As many of you know, Emily and I spent a few days at The Cove (near Asheville) this past month. The Cove is a beautiful place where time seems to slow down. We stayed in a suite with no TV. With no schedule other than mealtimes, we moved at our own leisure. Without responsibilities, we “wasted time” by exploring hiking trails, visiting the chapel, and perusing the bookstore. We met other Christians during mealtimes and engaged in slow and meaningful conversation. And we also took time to ponder God and his leading in our lives. The time was refreshing to say the least.
Throughout our stay, we were often confronted with the words of Psalm 46:10, “Be still, and know that I am God,” which were displayed in various places. I don’t know about your experience, but my own points to the difficulty of being still. Sometimes it seems that life is driving me rather than the other way around. There is always something else to be done, always something that needs attention. And when things do let up, I just want to veg for a while in front of the TV and be entertained. Life can get put on auto-pilot, and I end up wondering where all of the time has gone. Or I set aside time to “be still” and find that circumstances won’t allow it. Children wake up early or something pressing demands my attention. Being still is not easy, nor is it natural in an age of constant motion. Yet it is the call of the disciple who would know and please God.
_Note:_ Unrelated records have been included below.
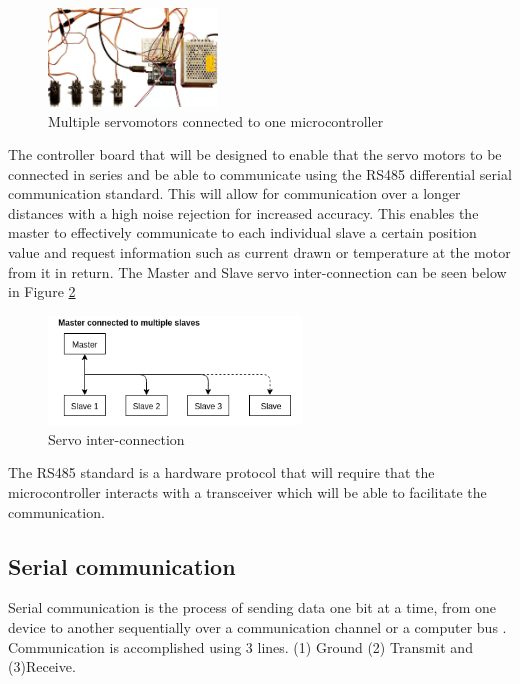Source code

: \begin{figure}[H]
\centering
\includegraphics[width=0.4\textwidth]{toomanywires.jpg}
\caption{Multiple servomotors connected to one microcontroller\cite{toomanywires}}
\label{fig:typset}
\end{figure}

The controller board that will be designed to enable that the servo motors to be connected in series and be able to communicate using the RS485 differential serial communication standard. This will allow for communication over a longer distances with a high noise rejection for increased accuracy. This enables the master to effectively communicate to each individual slave a certain position value and request information such as current drawn or temperature at the motor from it in return. The Master and Slave servo inter-connection can be seen below in Figure \ref{fig:servoconnection} \newline

\begin{figure}[H]
\centering
\includegraphics[width=0.6\textwidth]{master_slave.png}
\caption{Servo inter-connection}
\label{fig:servoconnection}
\end{figure}

The RS485 standard is a hardware protocol that will require that the microcontroller interacts with a transceiver which will be able to facilitate the communication. 


\newpage
\subsection{Serial communication}
Serial communication is the process of sending data one bit at a time, from one device to another sequentially over a communication channel or a computer bus \cite{serial_comms}. Communication is accomplished using 3 lines. (1) Ground (2) Transmit and (3)Receive.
Emily and I went to The Cove in hopes of gaining perspective. We came away with the blessing of refreshing stillness. We remembered God. We remembered his calling on our lives. We stood in awe of the one who created such beauty and trusted in his power to undergird us today. Being still proved to be a needed and refreshing experience!
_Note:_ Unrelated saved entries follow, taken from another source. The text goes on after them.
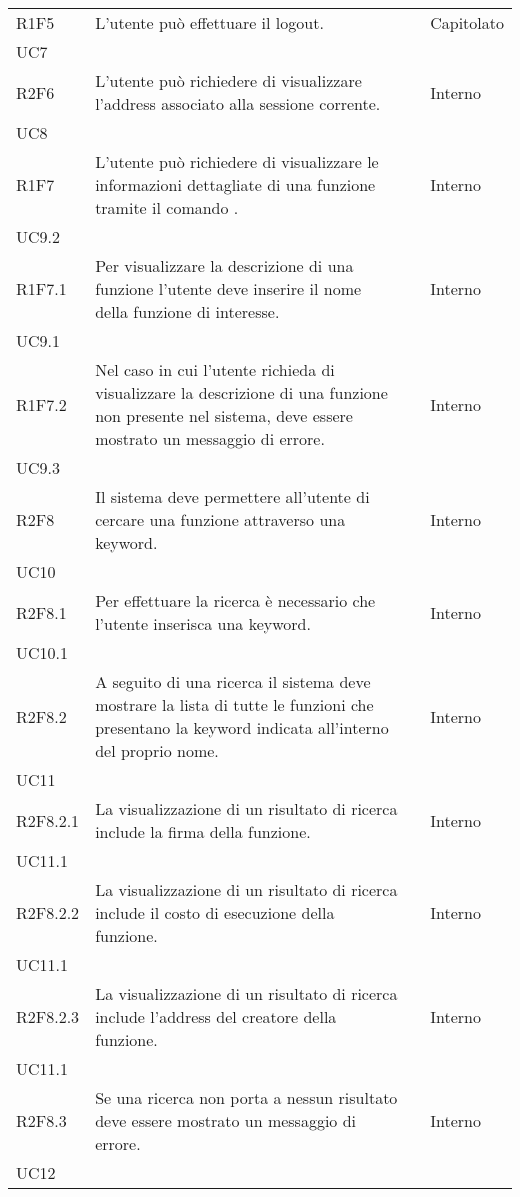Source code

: \begin{longtable}{ 
		>{\centering}p{} 
		>{}p{} 
		>{\centering}p{}
		>{\centering}p{} }
	R1F5 & L'utente può effettuare il logout. 										& \ob & Capitolato \\ UC7 \tabularnewline 
	
	R2F6 & L'utente può richiedere di visualizzare l'address 
			associato alla sessione corrente. 										& \de & Interno \\ UC8 \tabularnewline
	
	R1F7 & L'utente può richiedere di visualizzare le informazioni dettagliate di una funzione
		tramite il comando \info{}.													& \ob & Interno \\ UC9.2 \tabularnewline
	R1F7.1 & Per visualizzare la descrizione di una funzione l'utente deve inserire 
		il nome della funzione di interesse.											& \ob & Interno \\ UC9.1 \tabularnewline
	R1F7.2 & Nel caso in cui l'utente richieda di visualizzare la descrizione di una 
		funzione non presente nel sistema, deve essere mostrato un messaggio di
		errore.															 			& \ob & Interno \\ UC9.3 \tabularnewline
	
	R2F8 & Il sistema deve permettere all'utente di cercare una funzione 
		attraverso una keyword. 														& \de & Interno \\ UC10 \tabularnewline
	R2F8.1 & Per effettuare la ricerca è necessario che l'utente inserisca 
		una keyword. 																& \de & Interno \\ UC10.1 \tabularnewline
	R2F8.2 & A seguito di una ricerca il sistema deve mostrare la lista di
	 tutte le funzioni che presentano la keyword indicata 
	 all'interno del proprio nome.													& \de & Interno \\ UC11 \tabularnewline
	R2F8.2.1 & La visualizzazione di un risultato di ricerca include
		 la firma della funzione.													& \de & Interno \\ UC11.1 \tabularnewline
  	R2F8.2.2 & La visualizzazione di un risultato di ricerca include
		  il costo di esecuzione della funzione.										& \de & Interno \\ UC11.1 \tabularnewline
  	R2F8.2.3 & La visualizzazione di un risultato di ricerca include
		  l'address del creatore della funzione.										& \de & Interno \\ UC11.1 \tabularnewline
	R2F8.3 & Se una ricerca non porta a nessun risultato deve essere mostrato un 
		messaggio di errore. 														& \de & Interno \\ UC12 	\tabularnewline	
	

\end{longtable}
Now we’re back to the daily grind where stillness seems so elusive, and that elusiveness can be frustrating. The stillness that came so naturally and even unexpectedly at The Cove does not always come so easily in the midst of everyday responsibility. And yet the experience carries forward. Stillness at The Cove led to renewed perspective on what is truly important in our lives. More than this, it led to a renewed vision of God. These things can’t help but inform our living.
And maybe this is the point of stillness; not that we stay in a beatific state, but rather that our stillness would give us perspective and strength to live well before God when we return to the everyday. After all, Emily and I don’t live at The Cove. We live in Durham. This is the place of our life and work together. And this is the ground of our calling. The beauty of The Cove is not that it is a place to perpetually stay. No, the beauty of The Cove is found in that it came home with us. It informs our lives today.
Not to say that we won’t return to The Cove or some other place like it! Emily and I are talking about making stillness retreats a regular occurrence in the Smith household. After all, every journey needs rest stops along the way! Our recent experience has taught us this, and we are thankful to God for meeting us in the stillness of our time away.
I wonder if you have found time to be still before God lately. Or are the demands of life driving you instead of the other way around? May you experience rest in God’s presence. May you receive a renewed vision of who He is. May you gain perspective on life now. May you carve out time to be still and know that He is God.